The national championship was Copeland’s first first-place finish in any meet of the indoor season. Four other jumpers cleared 6-feet-11.5 with Copeland but he was the only athlete to get the next mark.

Nansemond-Suffolk sophomore Gabrielle Bishop won two VIS (Virginia Independent Schools) swimming state championships to go with the two she won as a freshman. This past winter she won the 100 backstroke and 200 freestyle titles, both in new state record times.

In May, Bishop competed in the Grand Prix Ultra Swim, against Olympic and other elite youth swimmers from throughout the nation, in Charlotte. Bishop swam the 50, 100 and 200 free in Charlotte with her best result being 31st out of 105 competitors in the 200.

Lakeland’s Kelsey Smither and Nansemond River’s Stephanie Tarafas represented the United States in international field hockey competition in South America during the spring.
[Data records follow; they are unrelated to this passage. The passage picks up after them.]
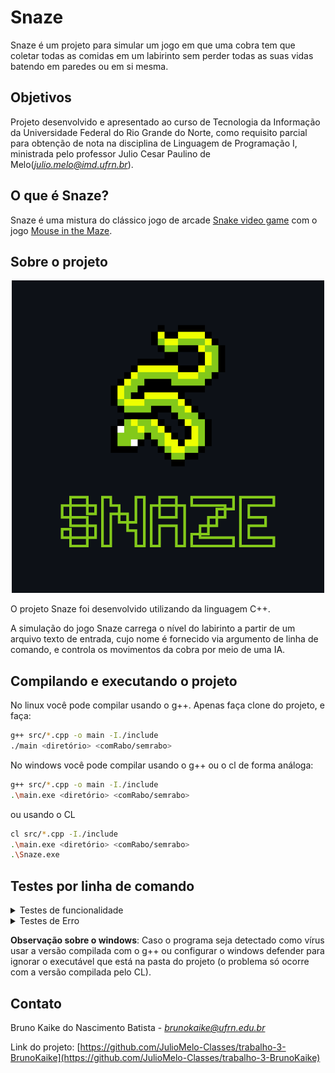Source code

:# Snaze

Snaze é um projeto para simular um jogo em que uma cobra tem que coletar todas as comidas em um labirinto sem perder todas as suas vidas batendo em paredes ou em si mesma.

## Objetivos

Projeto desenvolvido e apresentado ao curso de Tecnologia da Informação da Universidade Federal do Rio Grande do Norte, como requisito parcial para obtenção de nota na disciplina de Linguagem de Programação I, ministrada pelo professor Julio Cesar Paulino de Melo(*<julio.melo@imd.ufrn.br>*).

## O que é Snaze?
Snaze é uma mistura do clássico jogo de arcade [Snake video game](https://en.wikipedia.org/wiki/Snake_(video_game_genre)) com o jogo [Mouse in the Maze](https://www.youtube.com/watch?v=Kdzzbl_Nd4I).

## Sobre o projeto
<center>
<img src="data/snaze.png">
</center>

O projeto Snaze foi desenvolvido utilizando da linguagem C++.

A simulação do jogo Snaze carrega o nível do labirinto a partir de um arquivo texto de entrada, cujo nome é fornecido via argumento de linha de comando, e controla os movimentos da cobra por meio de uma IA.

## Compilando e executando o projeto

No linux você pode compilar usando o g++. Apenas faça clone do projeto, e faça:

```bash
g++ src/*.cpp -o main -I./include
./main <diretório> <comRabo/semrabo>
```

No windows você pode compilar usando o g++ ou o cl de forma análoga:

```bash
g++ src/*.cpp -o main -I./include
.\main.exe <diretório> <comRabo/semrabo>
```
ou usando o CL

```bash
cl src/*.cpp -I./include
.\main.exe <diretório> <comRabo/semrabo>
.\Snaze.exe 
```

## Testes por linha de comando

<details>
<summary>Testes de funcionalidade</summary>


<p>Spawn randômico</p>

```console
./main data/maze1.txt <comRabo/semrabo>

```

<p>Spawn definido</p>

```console
./main data/maze2.txt <comRabo/semrabo>

```

</details>

<details>
<summary>Testes de Erro</summary>


<p>Uma ou mais dimensões superiores a 100</p>

```console
./main data/erro1.txt <comRabo/semrabo>

```

<p>Uma ou mais dimensões inferiores a 1</p>

```console
./main data/erro2.txt <comRabo/semrabo>

```

<p>Bateu na parede</p>

```console
./main data/erro3.txt <comRabo/semrabo>

```

</details>

__Observação sobre o windows__: Caso o programa seja detectado como vírus usar a versão compilada com o g++ ou configurar o windows defender para ignorar o executável que está na pasta do projeto (o problema só ocorre com a versão compilada pelo CL).

## Contato

Bruno Kaike do Nascimento Batista -
*<brunokaike@ufrn.edu.br>*

Link do projeto: [https://github.com/JulioMelo-Classes/trabalho-3-BrunoKaike](https://github.com/JulioMelo-Classes/trabalho-3-BrunoKaike)

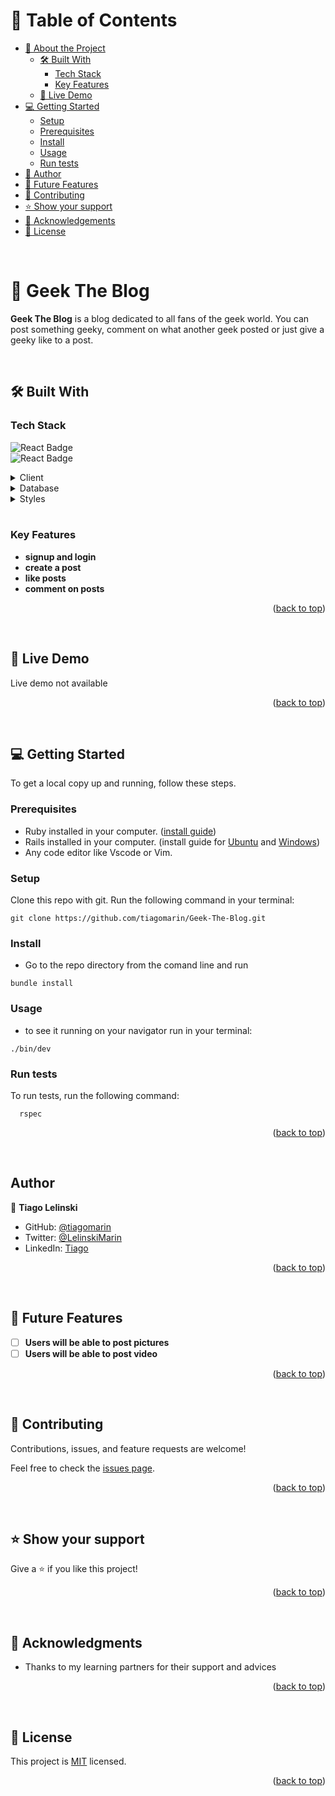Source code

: <a name="readme-top"></a>

# 📗 Table of Contents

- [📖 About the Project](#about-project)
  - [🛠 Built With](#built-with)
    - [Tech Stack](#tech-stack)
    - [Key Features](#key-features)
  - [🚀 Live Demo](#live-demo)
- [💻 Getting Started](#getting-started)
  - [Setup](#setup)
  - [Prerequisites](#prerequisites)
  - [Install](#install)
  - [Usage](#usage)
  - [Run tests](#run-tests)
- [👥 Author](#author)
- [🔭 Future Features](#future-features)
- [🤝 Contributing](#contributing)
- [⭐️ Show your support](#support)
- [🙏 Acknowledgements](#acknowledgements)
- [📝 License](#license)

<br>

# 📖 Geek The Blog <a name="about-project"></a>

**Geek The Blog** is a blog dedicated to all fans of the geek world. You can post something geeky, comment on what another geek posted or just give a geeky like to a post.

<br>

## 🛠 Built With <a name="built-with"></a>

### Tech Stack <a name="tech-stack"></a>

<img alt="React Badge" src="https://img.shields.io/badge/Ruby-CC342D?style=for-the-badge&logo=ruby&logoColor=white"><br>
<img alt="React Badge" src="https://img.shields.io/badge/Ruby_on_Rails-CC0000?style=for-the-badge&logo=ruby-on-rails&logoColor=white"><br>

<details>
  <summary>Client</summary>
  <ul>
    <li><a href="https://rubyonrails.org/">Ruby on Rails</a></li>
  </ul>
</details>

<details>
<summary>Database</summary>
  <ul>
    <li><a href="https://www.postgresql.org/">PostgreSQL</a></li>
  </ul>
</details>

<details>
<summary>Styles</summary>
  <ul>
    <li><a href="https://tailwindcss.com/">Tailwind CSS</a></li>
  </ul>
</details>

<br>

### Key Features <a name="key-features"></a>

- **signup and login**
- **create a post**
- **like posts**
- **comment on posts**

<p align="right">(<a href="#readme-top">back to top</a>)</p>

<br>

## 🚀 Live Demo <a name="live-demo"></a>

Live demo not available

<p align="right">(<a href="#readme-top">back to top</a>)</p>

<br>

## 💻 Getting Started <a name="getting-started"></a>

To get a local copy up and running, follow these steps.

### Prerequisites

- Ruby installed in your computer. ([install guide](https://github.com/microverseinc/curriculum-ruby/blob/main/simple-ruby/articles/ruby_installation_instructions.md))
- Rails installed in your computer. (install guide for [Ubuntu](https://gorails.com/setup/ubuntu/21.04) and [Windows](https://gorails.com/setup/windows/10))
- Any code editor like Vscode or Vim.

### Setup

Clone this repo with git. Run the following command in your terminal:
```
git clone https://github.com/tiagomarin/Geek-The-Blog.git

```

### Install

- Go to the repo directory from the comand line and run 
```
bundle install

```
### Usage

- to see it running on your navigator run in your terminal:
```
./bin/dev

```
### Run tests

To run tests, run the following command:

```
  rspec
```
<p align="right">(<a href="#readme-top">back to top</a>)</p>

<br>



## Author <a name="author"></a>

👤 **Tiago Lelinski**

- GitHub: [@tiagomarin](https://github.com/tiagomarin)
- Twitter: [@LelinskiMarin](https://twitter.com/LelinskiMarin)
- LinkedIn: [Tiago](https://www.linkedin.com/in/tiago-lelinski-marin/)

<p align="right">(<a href="#readme-top">back to top</a>)</p>

<br>

## 🔭 Future Features <a name="future-features"></a>

- [ ] **Users will be able to post pictures**
- [ ] **Users will be able to post video**

<p align="right">(<a href="#readme-top">back to top</a>)</p>

<br>

## 🤝 Contributing <a name="contributing"></a>

Contributions, issues, and feature requests are welcome!

Feel free to check the [issues page](../../issues/).

<p align="right">(<a href="#readme-top">back to top</a>)</p>

<br>

## ⭐️ Show your support <a name="support"></a>

Give a ⭐️ if you like this project!

<p align="right">(<a href="#readme-top">back to top</a>)</p>

<br>

## 🙏 Acknowledgments <a name="acknowledgements"></a>

- Thanks to my learning partners for their support and advices

<p align="right">(<a href="#readme-top">back to top</a>)</p>

<br>

## 📝 License

This project is [MIT](./LICENSE) licensed.

<p align="right">(<a href="#readme-top">back to top</a>)</p>
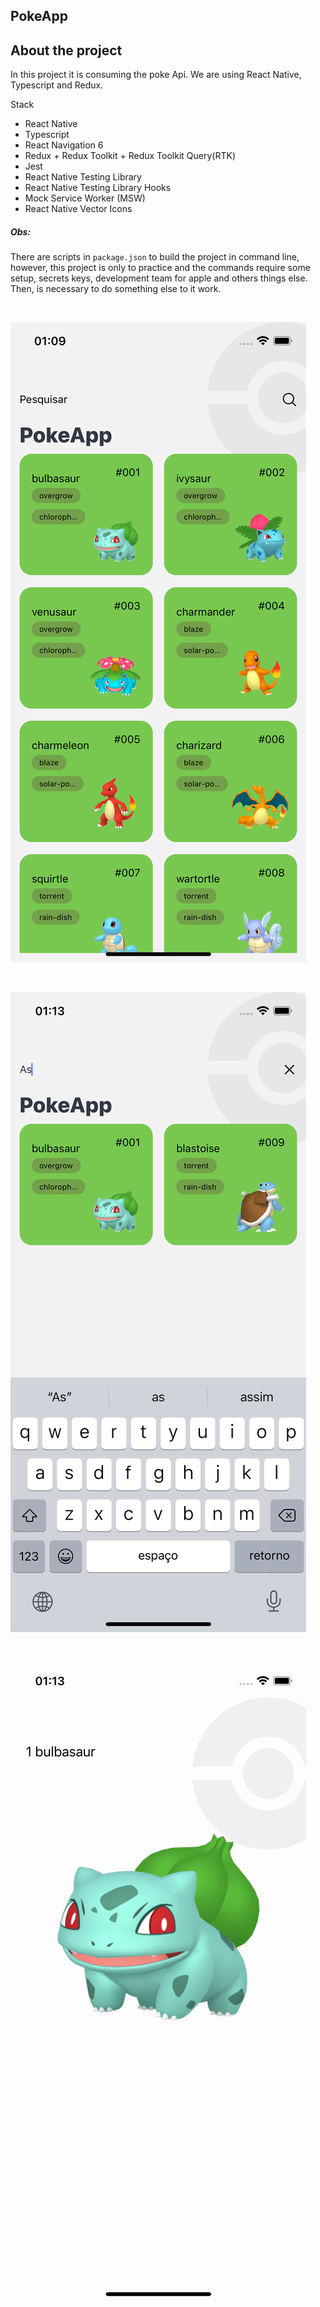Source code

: ## PokeApp

## About the project

In this project it is consuming the poke Api. We are using React Native, Typescript and Redux.

 Stack
  - React Native
  - Typescript
  - React Navigation 6
  - Redux + Redux Toolkit + Redux Toolkit Query(RTK)
  - Jest
  - React Native Testing Library
  - React Native Testing Library Hooks
  - Mock Service Worker (MSW)
  - React Native Vector Icons
  

##### Obs:

There are scripts in ```package.json``` to build the project in command line, however, this project is only to practice and the commands require some setup, secrets keys, development team for apple and others things else. Then, is necessary to do something else to it work. 

<br/>

![PokeApp Home](./assets/images/pokeApp_home.png.png)

<br/>

![PokeApp Home](./assets/images/pokeApp_home_searching.png)

<br/>

![PokeApp Home](./assets/images/pokeApp_detailOne.png)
Smither and the U17 U.S. team traveled to Uruguay for the 2010 Pan American Youth Championship. The U.S. finished third of eight nations with a 3-2 record. The U.S. beat Chile 7-1 in the third-place match after losing 2-0 to Chile in the pool play part of the tournament. Smither started all five matches.

Tarafas was the starting goalkeeper most of the way for the U19 U.S. team during a four-match tour of Argentina.